++++ Provided data

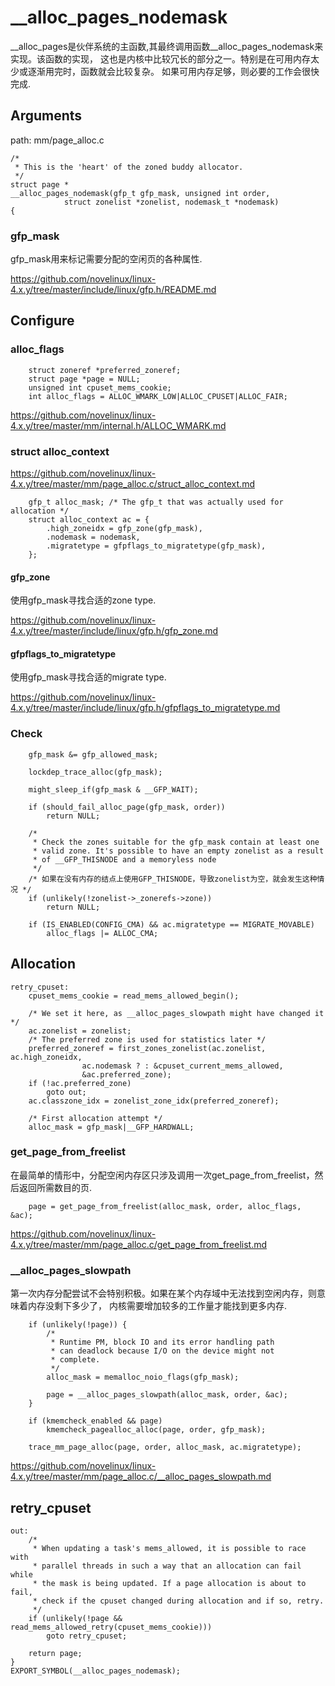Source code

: __alloc_pages_nodemask
========================================

__alloc_pages是伙伴系统的主函数,其最终调用函数__alloc_pages_nodemask来实现。该函数的实现，
这也是内核中比较冗长的部分之一。特别是在可用内存太少或逐渐用完时，函数就会比较复杂。
如果可用内存足够，则必要的工作会很快完成.

Arguments
----------------------------------------

path: mm/page_alloc.c
```
/*
 * This is the 'heart' of the zoned buddy allocator.
 */
struct page *
__alloc_pages_nodemask(gfp_t gfp_mask, unsigned int order,
            struct zonelist *zonelist, nodemask_t *nodemask)
{
```

### gfp_mask

gfp_mask用来标记需要分配的空闲页的各种属性.

https://github.com/novelinux/linux-4.x.y/tree/master/include/linux/gfp.h/README.md

Configure
----------------------------------------

### alloc_flags

```
    struct zoneref *preferred_zoneref;
    struct page *page = NULL;
    unsigned int cpuset_mems_cookie;
    int alloc_flags = ALLOC_WMARK_LOW|ALLOC_CPUSET|ALLOC_FAIR;
```

https://github.com/novelinux/linux-4.x.y/tree/master/mm/internal.h/ALLOC_WMARK.md

### struct alloc_context

https://github.com/novelinux/linux-4.x.y/tree/master/mm/page_alloc.c/struct_alloc_context.md

```
    gfp_t alloc_mask; /* The gfp_t that was actually used for allocation */
    struct alloc_context ac = {
        .high_zoneidx = gfp_zone(gfp_mask),
        .nodemask = nodemask,
        .migratetype = gfpflags_to_migratetype(gfp_mask),
    };
```

#### gfp_zone

使用gfp_mask寻找合适的zone type.

https://github.com/novelinux/linux-4.x.y/tree/master/include/linux/gfp.h/gfp_zone.md

#### gfpflags_to_migratetype

使用gfp_mask寻找合适的migrate type.

https://github.com/novelinux/linux-4.x.y/tree/master/include/linux/gfp.h/gfpflags_to_migratetype.md

### Check

```
    gfp_mask &= gfp_allowed_mask;

    lockdep_trace_alloc(gfp_mask);

    might_sleep_if(gfp_mask & __GFP_WAIT);

    if (should_fail_alloc_page(gfp_mask, order))
        return NULL;

    /*
     * Check the zones suitable for the gfp_mask contain at least one
     * valid zone. It's possible to have an empty zonelist as a result
     * of __GFP_THISNODE and a memoryless node
     */
    /* 如果在没有内存的结点上使用GFP_THISNODE，导致zonelist为空，就会发生这种情况 */
    if (unlikely(!zonelist->_zonerefs->zone))
        return NULL;

    if (IS_ENABLED(CONFIG_CMA) && ac.migratetype == MIGRATE_MOVABLE)
        alloc_flags |= ALLOC_CMA;
```

Allocation
----------------------------------------

```
retry_cpuset:
    cpuset_mems_cookie = read_mems_allowed_begin();

    /* We set it here, as __alloc_pages_slowpath might have changed it */
    ac.zonelist = zonelist;
    /* The preferred zone is used for statistics later */
    preferred_zoneref = first_zones_zonelist(ac.zonelist, ac.high_zoneidx,
                ac.nodemask ? : &cpuset_current_mems_allowed,
                &ac.preferred_zone);
    if (!ac.preferred_zone)
        goto out;
    ac.classzone_idx = zonelist_zone_idx(preferred_zoneref);

    /* First allocation attempt */
    alloc_mask = gfp_mask|__GFP_HARDWALL;
```

### get_page_from_freelist

在最简单的情形中，分配空闲内存区只涉及调用一次get_page_from_freelist，然后返回所需数目的页.

```
    page = get_page_from_freelist(alloc_mask, order, alloc_flags, &ac);
```

https://github.com/novelinux/linux-4.x.y/tree/master/mm/page_alloc.c/get_page_from_freelist.md

### __alloc_pages_slowpath

第一次内存分配尝试不会特别积极。如果在某个内存域中无法找到空闲内存，则意味着内存没剩下多少了，
内核需要增加较多的工作量才能找到更多内存.

```
    if (unlikely(!page)) {
        /*
         * Runtime PM, block IO and its error handling path
         * can deadlock because I/O on the device might not
         * complete.
         */
        alloc_mask = memalloc_noio_flags(gfp_mask);

        page = __alloc_pages_slowpath(alloc_mask, order, &ac);
    }

    if (kmemcheck_enabled && page)
        kmemcheck_pagealloc_alloc(page, order, gfp_mask);

    trace_mm_page_alloc(page, order, alloc_mask, ac.migratetype);
```

https://github.com/novelinux/linux-4.x.y/tree/master/mm/page_alloc.c/__alloc_pages_slowpath.md

retry_cpuset
----------------------------------------

```
out:
    /*
     * When updating a task's mems_allowed, it is possible to race with
     * parallel threads in such a way that an allocation can fail while
     * the mask is being updated. If a page allocation is about to fail,
     * check if the cpuset changed during allocation and if so, retry.
     */
    if (unlikely(!page && read_mems_allowed_retry(cpuset_mems_cookie)))
        goto retry_cpuset;

    return page;
}
EXPORT_SYMBOL(__alloc_pages_nodemask);
```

++++++++

What is required:
Find the lines above that contain the string "unsigned" and answer with how many there are, nothing else.

Written solution:
2